**WHAT NEEDS TO BE DONE**
Locate every line in the records below that contains the word "slice", and copy each one.

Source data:

◇ ◇ ◇

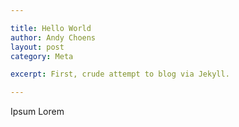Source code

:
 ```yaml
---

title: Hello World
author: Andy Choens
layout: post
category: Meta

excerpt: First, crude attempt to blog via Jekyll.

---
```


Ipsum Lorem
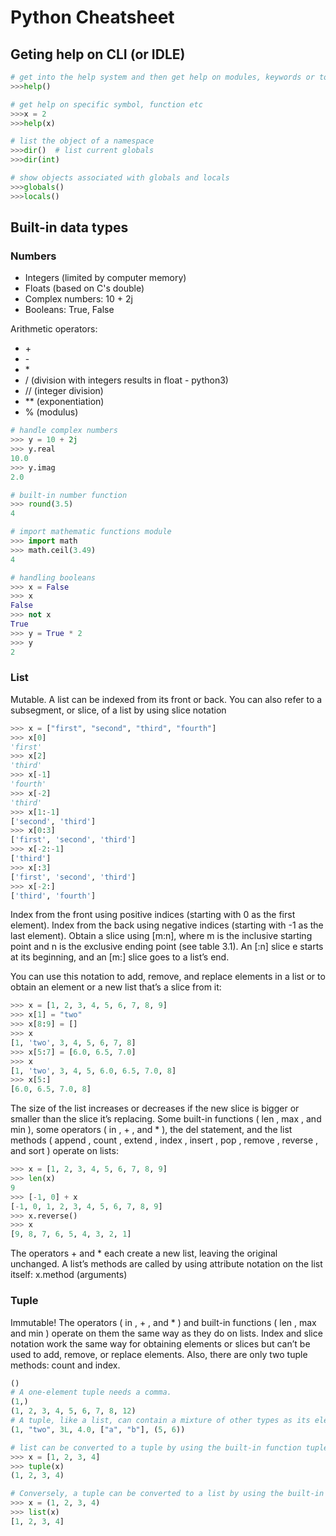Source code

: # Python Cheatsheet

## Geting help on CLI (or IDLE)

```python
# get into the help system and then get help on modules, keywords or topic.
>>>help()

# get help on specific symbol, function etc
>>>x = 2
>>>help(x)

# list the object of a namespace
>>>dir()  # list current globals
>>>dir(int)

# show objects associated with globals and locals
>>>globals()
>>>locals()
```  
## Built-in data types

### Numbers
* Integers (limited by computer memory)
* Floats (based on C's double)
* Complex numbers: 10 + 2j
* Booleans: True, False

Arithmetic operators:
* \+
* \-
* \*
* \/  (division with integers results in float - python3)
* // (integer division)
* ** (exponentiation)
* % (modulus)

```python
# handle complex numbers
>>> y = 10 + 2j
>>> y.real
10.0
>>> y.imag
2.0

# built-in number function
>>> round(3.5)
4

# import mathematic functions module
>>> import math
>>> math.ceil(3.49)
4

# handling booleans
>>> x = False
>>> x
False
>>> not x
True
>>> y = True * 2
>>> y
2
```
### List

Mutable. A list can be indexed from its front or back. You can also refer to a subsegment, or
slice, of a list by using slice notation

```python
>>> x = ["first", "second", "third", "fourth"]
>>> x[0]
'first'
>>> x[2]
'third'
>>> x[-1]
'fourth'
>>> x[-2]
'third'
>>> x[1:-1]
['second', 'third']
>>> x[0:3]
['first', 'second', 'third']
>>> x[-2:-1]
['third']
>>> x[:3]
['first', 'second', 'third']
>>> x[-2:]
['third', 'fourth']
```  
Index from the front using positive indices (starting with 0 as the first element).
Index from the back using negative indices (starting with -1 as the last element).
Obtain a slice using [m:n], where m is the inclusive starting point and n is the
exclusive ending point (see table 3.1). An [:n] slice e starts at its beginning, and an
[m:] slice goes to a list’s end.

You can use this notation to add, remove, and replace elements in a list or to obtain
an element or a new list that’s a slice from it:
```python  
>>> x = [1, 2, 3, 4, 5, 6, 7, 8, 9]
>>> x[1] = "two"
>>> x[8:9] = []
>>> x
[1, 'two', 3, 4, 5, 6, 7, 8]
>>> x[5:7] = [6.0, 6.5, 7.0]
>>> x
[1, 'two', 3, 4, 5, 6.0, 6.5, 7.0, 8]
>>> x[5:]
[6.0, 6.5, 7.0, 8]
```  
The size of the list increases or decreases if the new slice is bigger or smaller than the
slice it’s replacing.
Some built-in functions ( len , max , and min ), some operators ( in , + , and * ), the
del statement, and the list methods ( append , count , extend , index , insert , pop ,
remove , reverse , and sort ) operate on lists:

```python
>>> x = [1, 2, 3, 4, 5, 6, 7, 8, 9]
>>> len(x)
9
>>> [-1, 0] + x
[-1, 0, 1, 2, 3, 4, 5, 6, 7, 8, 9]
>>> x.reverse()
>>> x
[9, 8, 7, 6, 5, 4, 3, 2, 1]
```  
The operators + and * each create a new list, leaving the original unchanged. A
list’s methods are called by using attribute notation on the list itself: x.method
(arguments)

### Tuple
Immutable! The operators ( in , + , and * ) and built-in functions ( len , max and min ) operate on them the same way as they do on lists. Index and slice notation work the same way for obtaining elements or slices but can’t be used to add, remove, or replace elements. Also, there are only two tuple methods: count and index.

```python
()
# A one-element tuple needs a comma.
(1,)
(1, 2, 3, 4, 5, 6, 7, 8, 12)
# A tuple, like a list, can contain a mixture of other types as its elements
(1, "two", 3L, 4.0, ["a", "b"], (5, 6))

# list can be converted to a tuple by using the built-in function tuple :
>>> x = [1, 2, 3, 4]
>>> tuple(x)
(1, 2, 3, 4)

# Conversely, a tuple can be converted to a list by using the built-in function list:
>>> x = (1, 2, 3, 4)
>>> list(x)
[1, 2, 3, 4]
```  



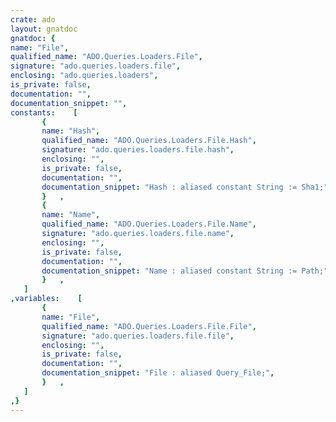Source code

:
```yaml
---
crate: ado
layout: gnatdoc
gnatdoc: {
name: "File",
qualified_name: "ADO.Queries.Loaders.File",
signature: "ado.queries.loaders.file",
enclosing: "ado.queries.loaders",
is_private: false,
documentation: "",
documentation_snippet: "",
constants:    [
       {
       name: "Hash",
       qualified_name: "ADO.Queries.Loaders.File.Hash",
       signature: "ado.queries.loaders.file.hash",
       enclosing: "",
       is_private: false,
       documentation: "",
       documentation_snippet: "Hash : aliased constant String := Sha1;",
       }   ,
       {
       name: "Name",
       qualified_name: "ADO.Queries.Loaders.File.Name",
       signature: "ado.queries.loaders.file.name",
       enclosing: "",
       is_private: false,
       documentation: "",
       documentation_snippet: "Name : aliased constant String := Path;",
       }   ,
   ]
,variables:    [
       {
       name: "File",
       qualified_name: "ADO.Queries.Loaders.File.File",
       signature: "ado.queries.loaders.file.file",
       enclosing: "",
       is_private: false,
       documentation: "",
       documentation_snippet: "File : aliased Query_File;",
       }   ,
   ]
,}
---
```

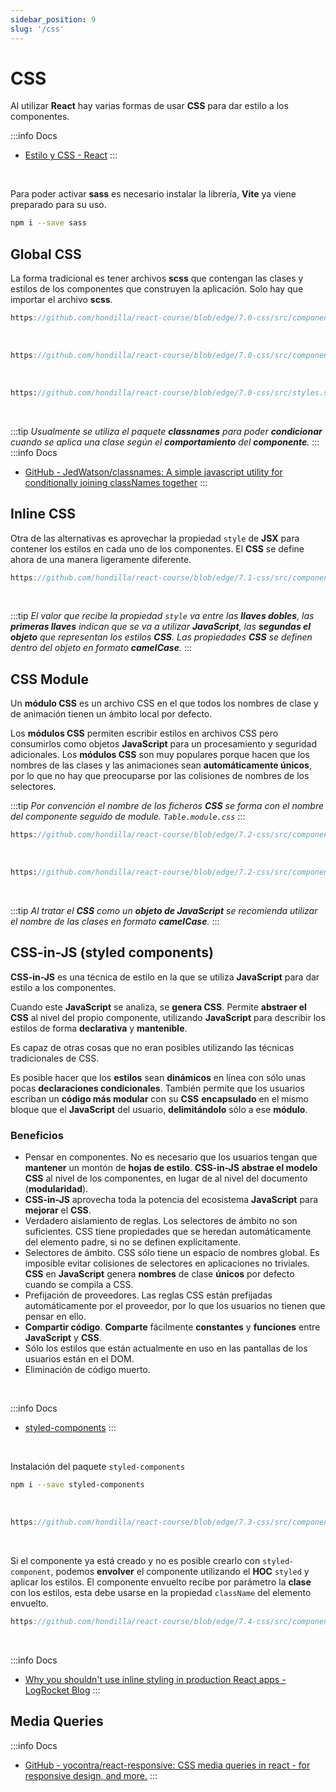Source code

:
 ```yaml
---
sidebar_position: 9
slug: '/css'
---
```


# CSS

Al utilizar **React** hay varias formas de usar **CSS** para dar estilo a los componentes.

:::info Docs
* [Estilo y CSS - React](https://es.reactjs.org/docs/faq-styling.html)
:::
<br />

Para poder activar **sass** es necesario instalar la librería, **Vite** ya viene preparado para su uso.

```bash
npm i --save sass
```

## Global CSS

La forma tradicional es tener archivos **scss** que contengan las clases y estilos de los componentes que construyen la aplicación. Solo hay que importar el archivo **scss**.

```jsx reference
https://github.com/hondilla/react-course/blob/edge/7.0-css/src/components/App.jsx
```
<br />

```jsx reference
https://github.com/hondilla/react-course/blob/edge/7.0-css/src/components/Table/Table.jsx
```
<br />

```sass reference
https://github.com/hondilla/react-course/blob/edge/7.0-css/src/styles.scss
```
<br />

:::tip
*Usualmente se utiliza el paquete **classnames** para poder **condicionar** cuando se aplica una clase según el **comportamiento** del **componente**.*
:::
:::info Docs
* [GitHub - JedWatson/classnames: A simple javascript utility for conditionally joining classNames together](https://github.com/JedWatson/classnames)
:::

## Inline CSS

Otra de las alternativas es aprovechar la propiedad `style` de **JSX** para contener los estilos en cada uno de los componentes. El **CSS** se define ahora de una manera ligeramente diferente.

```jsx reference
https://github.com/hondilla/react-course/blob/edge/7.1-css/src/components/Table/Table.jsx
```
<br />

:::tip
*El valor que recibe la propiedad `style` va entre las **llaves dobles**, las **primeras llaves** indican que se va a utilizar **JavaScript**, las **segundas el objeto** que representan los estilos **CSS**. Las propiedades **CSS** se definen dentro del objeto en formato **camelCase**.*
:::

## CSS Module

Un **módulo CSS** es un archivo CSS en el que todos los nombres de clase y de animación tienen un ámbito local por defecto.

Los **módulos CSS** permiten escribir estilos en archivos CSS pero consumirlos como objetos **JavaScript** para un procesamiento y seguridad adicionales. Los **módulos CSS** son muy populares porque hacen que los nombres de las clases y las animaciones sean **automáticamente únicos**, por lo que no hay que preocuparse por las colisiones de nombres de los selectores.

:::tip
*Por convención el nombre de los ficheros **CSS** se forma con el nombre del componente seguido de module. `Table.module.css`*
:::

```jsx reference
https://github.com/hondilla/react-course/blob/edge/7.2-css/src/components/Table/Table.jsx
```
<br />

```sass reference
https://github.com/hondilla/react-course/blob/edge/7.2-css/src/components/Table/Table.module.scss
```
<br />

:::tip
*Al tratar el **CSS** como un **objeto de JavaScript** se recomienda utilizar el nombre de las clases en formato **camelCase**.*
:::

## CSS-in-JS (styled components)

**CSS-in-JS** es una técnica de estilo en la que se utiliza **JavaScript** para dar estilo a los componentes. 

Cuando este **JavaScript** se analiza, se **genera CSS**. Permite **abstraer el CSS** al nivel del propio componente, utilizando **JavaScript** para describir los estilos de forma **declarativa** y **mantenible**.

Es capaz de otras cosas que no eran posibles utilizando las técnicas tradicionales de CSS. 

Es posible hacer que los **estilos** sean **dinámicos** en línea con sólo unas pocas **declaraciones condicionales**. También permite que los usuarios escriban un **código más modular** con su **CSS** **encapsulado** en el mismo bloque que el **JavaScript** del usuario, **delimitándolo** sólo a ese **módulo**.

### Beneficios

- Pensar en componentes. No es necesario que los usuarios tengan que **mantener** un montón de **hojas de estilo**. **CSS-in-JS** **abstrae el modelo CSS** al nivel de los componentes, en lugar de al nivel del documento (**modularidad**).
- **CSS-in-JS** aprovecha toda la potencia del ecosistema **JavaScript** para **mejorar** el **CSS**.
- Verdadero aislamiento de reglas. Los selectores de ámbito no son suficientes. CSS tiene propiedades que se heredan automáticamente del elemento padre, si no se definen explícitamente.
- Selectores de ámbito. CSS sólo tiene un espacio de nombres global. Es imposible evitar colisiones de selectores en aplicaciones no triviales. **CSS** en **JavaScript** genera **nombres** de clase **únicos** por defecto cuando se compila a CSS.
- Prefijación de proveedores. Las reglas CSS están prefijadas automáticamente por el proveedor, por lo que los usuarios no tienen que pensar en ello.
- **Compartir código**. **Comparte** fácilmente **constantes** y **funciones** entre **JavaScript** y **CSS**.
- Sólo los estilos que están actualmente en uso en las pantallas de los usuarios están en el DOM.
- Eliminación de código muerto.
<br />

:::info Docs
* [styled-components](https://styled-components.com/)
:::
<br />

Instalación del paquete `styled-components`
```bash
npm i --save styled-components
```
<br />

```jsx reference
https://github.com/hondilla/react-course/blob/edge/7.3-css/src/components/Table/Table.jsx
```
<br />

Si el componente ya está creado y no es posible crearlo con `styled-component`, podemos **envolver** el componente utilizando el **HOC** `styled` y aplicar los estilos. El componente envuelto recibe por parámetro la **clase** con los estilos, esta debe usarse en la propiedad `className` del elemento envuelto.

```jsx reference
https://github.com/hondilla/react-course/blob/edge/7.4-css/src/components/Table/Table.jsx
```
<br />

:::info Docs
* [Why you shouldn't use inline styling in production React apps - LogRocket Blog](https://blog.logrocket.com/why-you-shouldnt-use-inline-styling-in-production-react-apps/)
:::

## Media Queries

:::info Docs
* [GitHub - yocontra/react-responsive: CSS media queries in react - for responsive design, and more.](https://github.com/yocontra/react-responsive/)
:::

◇ ◇ ◇

**OUTPUT OF THE EXERCISE**
slice, of a list by using slice notation
Obtain a slice using [m:n], where m is the inclusive starting point and n is the
exclusive ending point (see table 3.1). An [:n] slice e starts at its beginning, and an
[m:] slice goes to a list’s end.
an element or a new list that’s a slice from it:
The size of the list increases or decreases if the new slice is bigger or smaller than the
slice it’s replacing.
Immutable! The operators ( in , + , and * ) and built-in functions ( len , max and min ) operate on them the same way as they do on lists. Index and slice notation work the same way for obtaining elements or slices but can’t be used to add, remove, or replace elements. Also, there are only two tuple methods: count and index.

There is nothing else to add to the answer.